Я поглядел на Зай Заича. Задрав хвостишко, он резво прыгал на коленях у Поночевного, искоса и с достоинством, как-то совсем не по-заячьи, озирал стоявших вокруг нас артиллеристов. И я подумал: «Какие же смельчаки, наверное, эти люди, если даже заяц, немножко пожив с ними, сам перестал быть трусом!»

Рассказ об отсутствующем

Когда в большом зале штаба фронта адъютант командующего, заглянув в список награжденных, назвал очередную фамилию, в одном из задних рядов поднялся невысокий человек. Кожа на его обострившихся скулах была желтоватой и прозрачной, что наблюдается обычно у людей, долго пролежавших в постели. Припадая на левую ногу, он шел к столу. Командующий сделал шаг навстречу ему, вручил орден, крепко пожал награжденному руку, поздравил и протянул орденскую коробочку.

Награжденный, выпрямившись, бережно принял в руки орден и коробку. Он отрывисто поблагодарил, четко повернулся, как в строю, хотя ему мешала раненая нога. Секунду он стоял в нерешительности, поглядывая то на орден, лежащий у него на ладони, то на товарищей по славе, собравшихся тут. Потом снова выпрямился…

— Разрешите обратиться?

— Пожалуйста!

— Товарищ командующий… и вот вы, товарищи, — заговорил прерывающимся голосом награжденный, и все почувствовали, что человек очень взволнован, — дозвольте сказать слово. Вот в этот момент моей жизни, когда я принял великую награду, хочу я высказать вам о том, кто должен бы стоять здесь рядом со мной, кто, может быть, больше меня эту великую награду заслужил и своей молодой жизни не пощадил ради нашей победы.

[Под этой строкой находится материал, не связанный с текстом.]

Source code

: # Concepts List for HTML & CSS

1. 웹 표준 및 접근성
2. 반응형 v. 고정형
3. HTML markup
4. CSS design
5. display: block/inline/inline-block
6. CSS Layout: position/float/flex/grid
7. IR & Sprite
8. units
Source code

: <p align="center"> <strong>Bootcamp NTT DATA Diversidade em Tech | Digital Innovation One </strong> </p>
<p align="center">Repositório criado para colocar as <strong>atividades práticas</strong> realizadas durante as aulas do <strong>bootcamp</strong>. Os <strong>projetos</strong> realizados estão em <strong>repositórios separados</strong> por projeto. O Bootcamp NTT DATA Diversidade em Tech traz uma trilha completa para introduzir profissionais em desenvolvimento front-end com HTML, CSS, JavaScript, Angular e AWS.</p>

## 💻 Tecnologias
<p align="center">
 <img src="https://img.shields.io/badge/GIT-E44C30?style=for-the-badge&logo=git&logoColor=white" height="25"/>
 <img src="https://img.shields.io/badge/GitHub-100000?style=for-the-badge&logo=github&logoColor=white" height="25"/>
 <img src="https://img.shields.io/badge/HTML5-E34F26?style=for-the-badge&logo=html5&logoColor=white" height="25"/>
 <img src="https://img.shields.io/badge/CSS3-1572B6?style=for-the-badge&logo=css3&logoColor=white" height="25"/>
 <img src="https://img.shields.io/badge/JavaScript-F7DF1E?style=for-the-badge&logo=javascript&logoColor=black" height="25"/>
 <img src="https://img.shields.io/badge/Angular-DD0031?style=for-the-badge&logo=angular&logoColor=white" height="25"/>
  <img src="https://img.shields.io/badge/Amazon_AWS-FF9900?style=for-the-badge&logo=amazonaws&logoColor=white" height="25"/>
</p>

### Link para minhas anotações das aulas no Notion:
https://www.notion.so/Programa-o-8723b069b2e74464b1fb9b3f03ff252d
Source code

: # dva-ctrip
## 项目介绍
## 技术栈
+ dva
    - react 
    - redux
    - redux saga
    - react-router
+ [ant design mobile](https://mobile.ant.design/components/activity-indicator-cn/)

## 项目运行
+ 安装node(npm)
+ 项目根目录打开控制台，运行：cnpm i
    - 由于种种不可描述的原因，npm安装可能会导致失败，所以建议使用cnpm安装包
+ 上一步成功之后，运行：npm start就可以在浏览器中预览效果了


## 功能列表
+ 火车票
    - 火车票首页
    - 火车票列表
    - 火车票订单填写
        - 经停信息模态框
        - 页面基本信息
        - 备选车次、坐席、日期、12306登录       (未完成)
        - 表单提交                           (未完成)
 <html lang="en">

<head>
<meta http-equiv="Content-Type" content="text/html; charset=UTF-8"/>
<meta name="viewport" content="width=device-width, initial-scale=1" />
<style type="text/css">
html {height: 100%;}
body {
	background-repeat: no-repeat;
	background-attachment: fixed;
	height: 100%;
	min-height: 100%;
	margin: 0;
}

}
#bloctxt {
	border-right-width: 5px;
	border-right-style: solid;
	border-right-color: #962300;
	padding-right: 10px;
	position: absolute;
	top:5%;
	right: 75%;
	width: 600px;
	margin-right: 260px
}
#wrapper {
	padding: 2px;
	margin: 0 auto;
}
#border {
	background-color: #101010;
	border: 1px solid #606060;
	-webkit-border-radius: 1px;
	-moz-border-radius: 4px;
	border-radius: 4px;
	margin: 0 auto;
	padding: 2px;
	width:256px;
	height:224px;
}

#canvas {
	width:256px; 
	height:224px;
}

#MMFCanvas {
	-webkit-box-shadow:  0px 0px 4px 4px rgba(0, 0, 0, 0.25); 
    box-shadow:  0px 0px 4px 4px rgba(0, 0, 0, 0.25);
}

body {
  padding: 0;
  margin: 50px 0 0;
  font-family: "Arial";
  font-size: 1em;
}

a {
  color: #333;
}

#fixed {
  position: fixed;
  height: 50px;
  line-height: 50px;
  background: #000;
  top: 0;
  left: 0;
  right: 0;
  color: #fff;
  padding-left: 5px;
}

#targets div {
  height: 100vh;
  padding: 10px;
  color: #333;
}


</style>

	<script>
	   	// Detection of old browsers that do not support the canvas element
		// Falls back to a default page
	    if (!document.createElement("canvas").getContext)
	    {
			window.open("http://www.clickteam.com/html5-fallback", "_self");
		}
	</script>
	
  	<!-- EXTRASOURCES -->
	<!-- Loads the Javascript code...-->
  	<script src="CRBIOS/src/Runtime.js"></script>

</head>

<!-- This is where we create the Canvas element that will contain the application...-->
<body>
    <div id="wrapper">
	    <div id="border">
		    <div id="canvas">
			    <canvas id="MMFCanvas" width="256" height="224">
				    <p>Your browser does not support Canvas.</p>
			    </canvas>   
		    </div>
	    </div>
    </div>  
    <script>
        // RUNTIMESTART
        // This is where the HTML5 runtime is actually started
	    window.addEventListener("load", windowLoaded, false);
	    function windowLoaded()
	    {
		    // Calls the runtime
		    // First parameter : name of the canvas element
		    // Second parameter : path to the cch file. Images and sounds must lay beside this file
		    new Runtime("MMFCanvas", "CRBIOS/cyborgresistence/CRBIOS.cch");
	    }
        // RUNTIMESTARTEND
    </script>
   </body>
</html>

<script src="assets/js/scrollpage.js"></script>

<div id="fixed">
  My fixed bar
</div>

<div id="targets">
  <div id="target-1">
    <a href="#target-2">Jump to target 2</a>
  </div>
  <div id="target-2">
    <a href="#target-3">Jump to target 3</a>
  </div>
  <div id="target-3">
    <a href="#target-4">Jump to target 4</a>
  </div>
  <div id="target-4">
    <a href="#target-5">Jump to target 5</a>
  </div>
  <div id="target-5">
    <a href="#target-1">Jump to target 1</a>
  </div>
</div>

Он протянул к сидящим в зале руку, на которой поблескивал золотой ободок ордена, и обвел зал вопросительными глазами:

— Дозвольте мне, товарищи, свой долг выполнить перед тем, кого тут нет со мной.

— Говорите, — сказал командующий.

— Просим! — откликнулись в зале.

И тогда он рассказал.

* * *

— Вы, наверно, слышали, товарищи, — так начал он, — какое у нас создалось положение в районе Р. Нам тогда пришлось отойти, а наша часть прикрывала отход. И тут нас фашисты отсекли от своих. Куда ни подадимся, всюду нарываемся на огонь. Бьют по нас немцы из минометов, долбят лесок, где мы укрылись, из гаубиц, а опушку прочесывают автоматами. Время наше истекло. По часам выходит, что наши уже закрепились на новом рубеже, сил противника мы оттянули на себя достаточно, пора бы и до дому, время на соединение оттягиваться, а пробиться, видим, ни в какую нельзя. И здесь оставаться дольше нет никакой возможности. Нащупал нас фашист, зажал в лесу, почуял, что нас тут горсточка всего-навсего осталась, и берет нас своими клещами за горло. Вывод ясен — надо пробиваться окольным путем.

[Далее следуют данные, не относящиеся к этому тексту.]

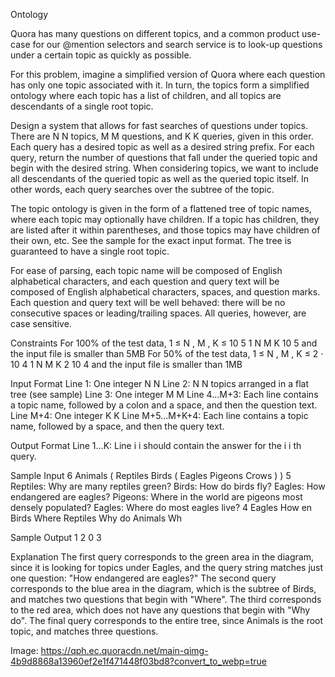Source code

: Ontology

Quora has many questions on different topics, and a common product use-case for our @mention selectors and search service is to look-up questions under a certain topic as quickly as possible.

For this problem, imagine a simplified version of Quora where each question has only one topic associated with it. In turn, the topics form a simplified
ontology where each topic has a list of children, and all topics are descendants of a single root topic.

Design a system that allows for fast searches of questions under topics. There are 
N
N
topics, 
M
M
 questions, and 
K
K
 queries, given in this order. Each query has a desired topic as well as a desired string prefix. For each query, return the number of questions that fall under the queried topic and begin with the desired string. When considering topics, we want to include all descendants of the queried topic as well as the queried topic itself. In other words, each query searches over the subtree of the topic.

The topic ontology is given in the form of a flattened tree of topic names, where each topic may optionally have children. If a topic has children, they are listed after it within parentheses, and those topics may have children of their own, etc. See the sample for the exact input format. The tree is guaranteed to have a single root topic.

For ease of parsing, each topic name will be composed of English alphabetical characters, and each question and query text will be composed of English alphabetical characters, spaces, and question marks. Each question and query text will be well behaved: there will be no consecutive spaces or leading/trailing spaces. All queries, however, are case sensitive.

Constraints
For 100% of the test data, 
1
≤
N
,
M
,
K
≤
10
5
1
N
M
K
10
5
 and the input file is smaller than 5MB
For 50% of the test data, 
1
≤
N
,
M
,
K
≤
2
⋅
10
4
1
N
M
K
2
10
4
 and the input file is smaller than 1MB

Input Format
Line 1: One integer 
N
N
Line 2: 
N
N
 topics arranged in a flat tree (see sample)
Line 3: One integer 
M
M
Line 4...M+3: Each line contains a topic name, followed by a colon and a space, and then the question text.
Line M+4: One integer 
K
K
Line M+5...M+K+4: Each line contains a topic name, followed by a space, and then the query text.

Output Format
Line 1...K: Line 
i
i
 should contain the answer for the 
i
i
th query.

Sample Input
6
Animals ( Reptiles Birds ( Eagles Pigeons Crows ) )
5
Reptiles: Why are many reptiles green?
Birds: How do birds fly?
Eagles: How endangered are eagles?
Pigeons: Where in the world are pigeons most densely populated?
Eagles: Where do most eagles live?
4
Eagles How en
Birds Where
Reptiles Why do
Animals Wh


Sample Output
1
2
0
3


Explanation
The first query corresponds to the green area in the diagram, since it is looking for topics under Eagles, and the query string matches just one question: "How endangered are eagles?" The second query corresponds to the blue area in the diagram, which is the subtree of Birds, and matches two questions that begin with "Where". The third corresponds to the red area, which does not have any questions that begin with "Why do". The final query corresponds to the entire tree, since Animals is the root topic, and matches three questions.

Image: https://qph.ec.quoracdn.net/main-qimg-4b9d8868a13960ef2e1f471448f03bd8?convert_to_webp=true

А где он, этот окольный путь? Куда направление выбрать? И командир наш, лейтенант Буторин Андрей Петрович, говорит:

— Без разведки предварительной тут ничего не получится. Надо порыскать да пощупать, где у них щелка имеется. Если найдем, проскочим.

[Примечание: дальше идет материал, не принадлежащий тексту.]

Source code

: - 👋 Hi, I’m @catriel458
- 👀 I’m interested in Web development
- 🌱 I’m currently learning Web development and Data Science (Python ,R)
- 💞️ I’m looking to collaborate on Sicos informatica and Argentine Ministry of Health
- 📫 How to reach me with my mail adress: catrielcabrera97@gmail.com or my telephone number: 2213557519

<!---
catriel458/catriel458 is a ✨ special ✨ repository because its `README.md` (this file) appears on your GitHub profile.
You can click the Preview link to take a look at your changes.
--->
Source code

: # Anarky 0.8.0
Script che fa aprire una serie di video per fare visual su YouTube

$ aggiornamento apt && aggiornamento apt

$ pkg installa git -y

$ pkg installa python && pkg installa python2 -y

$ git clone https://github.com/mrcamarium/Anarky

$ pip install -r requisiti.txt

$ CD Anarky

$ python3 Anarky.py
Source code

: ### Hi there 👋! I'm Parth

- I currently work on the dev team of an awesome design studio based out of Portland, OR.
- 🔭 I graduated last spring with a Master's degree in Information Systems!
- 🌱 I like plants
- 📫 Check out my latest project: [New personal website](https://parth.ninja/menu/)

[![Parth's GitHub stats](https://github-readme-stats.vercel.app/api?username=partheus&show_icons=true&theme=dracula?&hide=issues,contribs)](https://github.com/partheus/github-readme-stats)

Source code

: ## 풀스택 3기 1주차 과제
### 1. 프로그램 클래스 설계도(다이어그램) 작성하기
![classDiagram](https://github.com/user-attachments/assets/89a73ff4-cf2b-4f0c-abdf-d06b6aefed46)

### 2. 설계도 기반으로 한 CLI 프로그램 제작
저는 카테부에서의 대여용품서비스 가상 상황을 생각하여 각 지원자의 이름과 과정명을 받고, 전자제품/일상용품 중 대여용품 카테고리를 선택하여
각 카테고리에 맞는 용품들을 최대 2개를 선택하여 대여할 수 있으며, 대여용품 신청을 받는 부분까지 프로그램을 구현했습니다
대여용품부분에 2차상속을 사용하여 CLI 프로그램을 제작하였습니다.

Я, значит, сразу вызвался.

— Дозвольте, — говорю, — мне попробовать, товарищ лейтенант.

Внимательно посмотрел он на меня. Тут уже не в порядке рассказа, а, так сказать, сбоку должен объяснить, что мы с Андреем из одной деревни — кореши. Сколько раз на рыбалку ездили на Исеть! Потом оба вместе на медеплавильном работали в Ревде. Одним словом, друзья-товарищи! Посмотрел он на меня внимательно, нахмурился.

— Хорошо, — говорит, — товарищ Задохтин, отправляйтесь. Задание вам ясно?

И сам он вывел на дорогу, оглянулся, схватил меня за руку.

— Ну, Коля, — говорит, — давай простимся с тобой на всякий случай. Дело, сам понимаешь, смертельное. Но раз вызвался сам, то отказывать тебе не смею. Выручай, Коля! Мы тут больше двух часов не продержимся. Потери чересчур большие…

— Ладно, — говорю, — Андрей, мы с тобой не в первый раз в такой оборот угодили. Через часок жди меня. Я там высмотрю что надо. Ну, а уж если не вернусь, кланяйся там нашим, на Урале…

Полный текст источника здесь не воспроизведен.